31.01.2021, ergänzt am 01.03.2021
Siemens beantwortet Fragen zum „Velaro Novo“
Die ICE 1, 2, 3 und 4 kennen wir (fast) alle. Doch was könnte danach kommen? Siemens arbeitet bereits seit längerem am zukünftigen ICE und testet Prototypen seit zwei Jahren. „Der Neue“ soll schneller sein, weniger Strom verbrauchen, leiser fahren und für die Innenausstattung eine höchstmögliche Flexibilität bieten.
Ich habe Michael Kopp, Programm Director Velaro Novo bei Siemens Mobility, einige Fragen zur Entwicklung und dem Profil des neuen Zuges gestellt.
Herr Kopp, welche Veränderungen im Bahnwesen machten es notwendig, einen neuen Typ von Hochgeschwindigkeitszug zu entwickeln?
Die Fahrgastzahlen im Fernverkehr steigen seit Jahren. Betreiber von Hochgeschwindigkeitszügen stehen zugleich im Wettbewerb mit dem Flugverkehr und neuen Anbietern von Fernverbindungen auf der Straße. Zukunftssichere Züge mit reduzierten Lebenszykluskosten und hohem Reisekomfort sind für den Hochgeschwindigkeitsverkehr auf der Schiene daher wichtiger denn je. Wir haben den neuen Velaro Novo konsequent nach diesen Anforderungen entwickelt. Vom ausgefeilten Konzept bis hin zur innovativen Technik. Das Fahrzeugkonzept setzt Maßstäbe in puncto Wirtschaftlichkeit und Nachhaltigkeit – Betreiber profitieren von geringen Instandhaltungskosten, niedrigem Energieverbrauch und maximierter Verfügbarkeit.
Der Velaro Novo wirbt mit einer Energieersparnis von 30% gegenüber den aktuellen Zügen. Wodurch wird diese Energieeinsparung erreicht?

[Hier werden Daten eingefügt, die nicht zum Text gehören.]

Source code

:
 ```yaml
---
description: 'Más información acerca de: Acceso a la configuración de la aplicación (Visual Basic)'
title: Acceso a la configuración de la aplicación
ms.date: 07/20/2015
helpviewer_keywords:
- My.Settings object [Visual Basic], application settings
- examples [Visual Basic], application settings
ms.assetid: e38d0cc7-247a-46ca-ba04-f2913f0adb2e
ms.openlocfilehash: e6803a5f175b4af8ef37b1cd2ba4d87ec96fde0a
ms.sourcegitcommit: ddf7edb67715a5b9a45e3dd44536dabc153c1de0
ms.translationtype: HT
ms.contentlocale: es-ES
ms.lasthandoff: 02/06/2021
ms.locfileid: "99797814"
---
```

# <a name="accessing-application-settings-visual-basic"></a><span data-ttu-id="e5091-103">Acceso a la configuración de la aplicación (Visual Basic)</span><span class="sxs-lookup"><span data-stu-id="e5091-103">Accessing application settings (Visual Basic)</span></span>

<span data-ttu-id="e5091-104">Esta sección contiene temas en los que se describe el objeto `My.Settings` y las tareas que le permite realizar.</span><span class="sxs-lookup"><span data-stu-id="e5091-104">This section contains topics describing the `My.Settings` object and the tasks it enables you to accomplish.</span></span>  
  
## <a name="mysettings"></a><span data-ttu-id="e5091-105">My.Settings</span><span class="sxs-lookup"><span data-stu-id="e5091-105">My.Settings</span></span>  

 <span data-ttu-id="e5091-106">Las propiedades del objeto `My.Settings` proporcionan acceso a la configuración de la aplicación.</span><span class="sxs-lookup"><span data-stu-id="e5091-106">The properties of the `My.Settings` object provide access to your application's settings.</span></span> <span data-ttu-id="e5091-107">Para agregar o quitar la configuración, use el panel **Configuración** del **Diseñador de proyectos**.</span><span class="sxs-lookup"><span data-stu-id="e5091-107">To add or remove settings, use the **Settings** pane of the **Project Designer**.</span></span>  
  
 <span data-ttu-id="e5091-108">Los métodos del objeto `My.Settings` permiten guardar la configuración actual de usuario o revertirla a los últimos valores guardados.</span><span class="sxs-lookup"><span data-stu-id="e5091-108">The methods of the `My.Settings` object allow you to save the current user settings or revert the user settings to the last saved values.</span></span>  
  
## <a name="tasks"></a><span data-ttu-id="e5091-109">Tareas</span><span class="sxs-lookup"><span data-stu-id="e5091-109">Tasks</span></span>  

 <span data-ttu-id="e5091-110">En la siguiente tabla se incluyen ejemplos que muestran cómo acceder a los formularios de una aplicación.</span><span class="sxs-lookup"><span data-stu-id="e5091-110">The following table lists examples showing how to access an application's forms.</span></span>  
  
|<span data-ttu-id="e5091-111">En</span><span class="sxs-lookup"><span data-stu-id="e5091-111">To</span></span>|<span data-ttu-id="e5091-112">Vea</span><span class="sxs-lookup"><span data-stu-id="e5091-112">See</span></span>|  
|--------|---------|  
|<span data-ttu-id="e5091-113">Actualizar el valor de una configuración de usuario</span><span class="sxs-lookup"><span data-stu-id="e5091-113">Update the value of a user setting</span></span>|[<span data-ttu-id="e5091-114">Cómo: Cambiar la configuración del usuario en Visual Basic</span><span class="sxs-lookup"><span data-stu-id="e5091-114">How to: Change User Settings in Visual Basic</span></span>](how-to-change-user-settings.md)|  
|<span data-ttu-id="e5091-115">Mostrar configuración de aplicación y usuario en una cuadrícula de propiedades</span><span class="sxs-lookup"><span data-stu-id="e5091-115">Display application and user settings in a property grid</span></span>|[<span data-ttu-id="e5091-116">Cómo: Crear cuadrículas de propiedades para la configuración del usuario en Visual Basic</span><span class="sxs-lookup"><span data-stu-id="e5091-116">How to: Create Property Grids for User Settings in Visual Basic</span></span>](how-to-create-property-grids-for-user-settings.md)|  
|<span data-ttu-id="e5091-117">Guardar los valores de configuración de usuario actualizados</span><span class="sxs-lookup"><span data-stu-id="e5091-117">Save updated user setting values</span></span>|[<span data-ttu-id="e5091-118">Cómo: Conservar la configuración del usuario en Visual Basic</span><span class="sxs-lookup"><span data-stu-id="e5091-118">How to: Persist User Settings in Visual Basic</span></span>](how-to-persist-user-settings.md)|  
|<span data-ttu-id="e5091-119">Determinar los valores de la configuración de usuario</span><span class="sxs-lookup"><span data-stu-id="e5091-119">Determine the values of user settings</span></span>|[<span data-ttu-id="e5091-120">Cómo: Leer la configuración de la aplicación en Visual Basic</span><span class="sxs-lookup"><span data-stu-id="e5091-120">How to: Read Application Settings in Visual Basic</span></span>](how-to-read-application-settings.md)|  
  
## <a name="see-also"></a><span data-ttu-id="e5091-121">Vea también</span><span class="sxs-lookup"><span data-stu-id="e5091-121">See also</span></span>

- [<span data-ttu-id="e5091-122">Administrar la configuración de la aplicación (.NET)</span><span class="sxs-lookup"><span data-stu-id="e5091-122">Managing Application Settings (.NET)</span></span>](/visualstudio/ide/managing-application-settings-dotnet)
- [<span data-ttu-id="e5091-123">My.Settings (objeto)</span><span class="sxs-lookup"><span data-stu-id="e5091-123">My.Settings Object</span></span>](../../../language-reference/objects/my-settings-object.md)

Gegenüber bisherigen Velaro-Modellen verbraucht der Velaro Novo rund 30 Prozent weniger Energie und spart damit jährlich rund 2.700 Tonnen CO2 (bei Strom aus fossilen Kraftwerken) ein. Eine wesentliche Voraussetzung für die erhöhte Energieeffizienz und die damit deutlich reduzierten Lebenszykluskosten ist die konsequent verbesserte Aerodynamik. Die vollverkleideten Drehgestelle reduzieren den Energieverbrauch und senken außerdem die Lärmemissionen. Die strömungstechnisch weiter optimierten Endwagen mit einer stärker geneigten Frontfläche tragen ebenso wie die außenhautbündigen Wagenübergänge zu einem deutlich reduzierten Fahrwiderstand bei und verringern so den Energieverbrauch. Auch die Hochspannungsanlage auf dem Dach ist vollverkleidet und verbessert die Aerodynamik.

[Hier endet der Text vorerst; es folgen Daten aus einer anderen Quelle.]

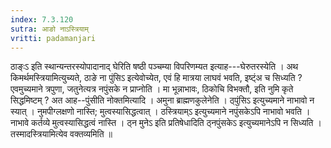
 ```yaml
---
index: 7.3.120
sutra: आङो नाऽस्त्रियाम्
vritti: padamanjari
---
```


 ठाङ्ःऽ इति स्थान्यन्तरस्योपादानाद् घेरिति षष्ठी पञ्चम्या विपरिणम्यत इत्याह---घेरुतरस्येति । अथ किमर्थमस्त्रियामित्युच्यते, ठाङे ना पुंसिऽ इत्येवोच्येत, एवं हि मात्रया लाघवं भवति, इष्ट्ंअ च सिध्यति ? एवमुच्यमाने त्रपुणा, जतुनेत्यत्र नपुंसके न प्राप्नोति । मा भून्नाभावः, ठिकोचि विभक्तौ, इति नुमि कृते सिद्धमिष्टम् ? अत आह--पुंसीति नोक्तमित्यादि । अमुना ब्राह्मणकुलेनेति । ठ्पुंसिऽ इत्युच्यमाने नाभावो न स्यात् । नुमपीग्लक्षणो नास्ति; मुत्वस्यासिद्धत्वात् । ठस्त्रियाम्ऽ इत्युच्यमाने नपुंसकेऽपि नाभावो भवति । नाभावे कर्तव्ये मुत्वस्यासिद्धत्वं नास्ति । ठ्न मुनेऽ इति प्रतिषेधादिति ठ्नपुंसकेऽ इत्युच्यमानेऽपि न सिध्यति । तस्मादस्त्रियामित्येव वक्तव्यमिति ॥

Hinzu kommt, dass der Velaro Novo gegenüber den bisherigen Velaro-Generationen um mehr als 15 Prozent leichter ist. Neue Profil- und Schweißtechnologien für die Wagenkästen, massetechnisch optimierte, innengelagerte Drehgestelle, leichtere Bordnetzumrichter und der Einsatz innovativer Werkstoffe und Konstruktionslösungen sind nur einige der Entwicklungen, die zu einer Reduktion des Zuggewichtes um über 70 Tonnen führen. Innengelagerte Drehgestelle haben sich bei den in Großbritannien eingesetzten Desiro-City-Triebzügen bewährt und wurden für den Velaro Novo weiterentwickelt. Auch die Lauf- und Antriebsdrehgestelle sind durch die innengelagerten Radsätze erheblich leichter und gewährleisten durch ihre geringere ungefederte Masse eine bessere Laufruhe und weniger Verschleiß.
Durch welche Vorteile im Vergleich zu anderen Hochgeschwindigkeitszügen besitzt der Velaro Novo einen deutlich reduzierten Kostenaufwand bei der Instandhaltung?

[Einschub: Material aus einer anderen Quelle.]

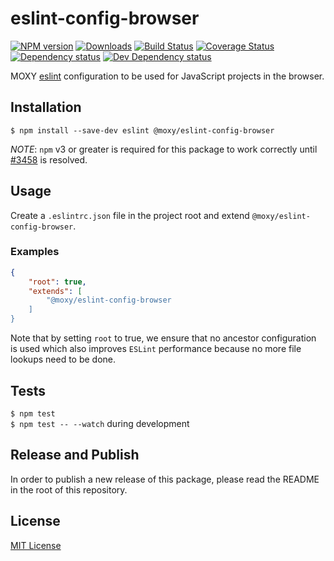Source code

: # eslint-config-browser

[![NPM version][npm-image]][npm-url] [![Downloads][downloads-image]][npm-url] [![Build Status][travis-image]][travis-url] [![Coverage Status][codecov-image]][codecov-url] [![Dependency status][david-dm-image]][david-dm-url] [![Dev Dependency status][david-dm-dev-image]][david-dm-dev-url]

[npm-url]:https://npmjs.org/package/@moxy/eslint-config-browser
[npm-image]:https://img.shields.io/npm/v/@moxy/eslint-config-browser.svg
[downloads-image]:https://img.shields.io/npm/dm/@moxy/eslint-config-browser.svg
[travis-url]:https://travis-ci.org/moxystudio/eslint-config-browser
[travis-image]:https://img.shields.io/travis/moxystudio/eslint-config-browser/master.svg
[codecov-url]:https://codecov.io/gh/moxystudio/eslint-config-browser
[codecov-image]:https://img.shields.io/codecov/c/github/moxystudio/eslint-config-browser/master.svg
[david-dm-url]:https://david-dm.org/moxystudio/eslint-config-browser
[david-dm-image]:https://img.shields.io/david/moxystudio/eslint-config-browser.svg
[david-dm-dev-url]:https://david-dm.org/moxystudio/eslint-config-browser?type=dev
[david-dm-dev-image]:https://img.shields.io/david/dev/moxystudio/eslint-config-browser.svg

MOXY [eslint](http://eslint.org/) configuration to be used for JavaScript projects in the browser.


## Installation

`$ npm install --save-dev eslint @moxy/eslint-config-browser`

*NOTE*: `npm` v3 or greater is required for this package to work correctly until [#3458](https://github.com/eslint/eslint/issues/3458) is resolved.


## Usage

Create a `.eslintrc.json` file in the project root and extend `@moxy/eslint-config-browser`.

### Examples

```json
{
    "root": true,
    "extends": [
        "@moxy/eslint-config-browser
    ]
}
```

Note that by setting `root` to true, we ensure that no ancestor configuration is used which also improves `ESLint` performance because no more file lookups need to be done.


## Tests

`$ npm test`   
`$ npm test -- --watch` during development

## Release and Publish

In order to publish a new release of this package, please read the README in the root of this repository.


## License

[MIT License](http://opensource.org/licenses/MIT)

Ein gutes Beispiel ist die weitgehend verschleißfreie, elektrische Hochleistungsbremse, die den Instandhaltungsaufwand der Bremsanlage deutlich reduziert. Darüber hinaus können – wenn es der Kunde wünscht – die laufend erfassten Zustandsdaten des Fahrzeugs analysiert und für vorausschauende Instandhaltung und zustandsorientierte Wartung genutzt werden.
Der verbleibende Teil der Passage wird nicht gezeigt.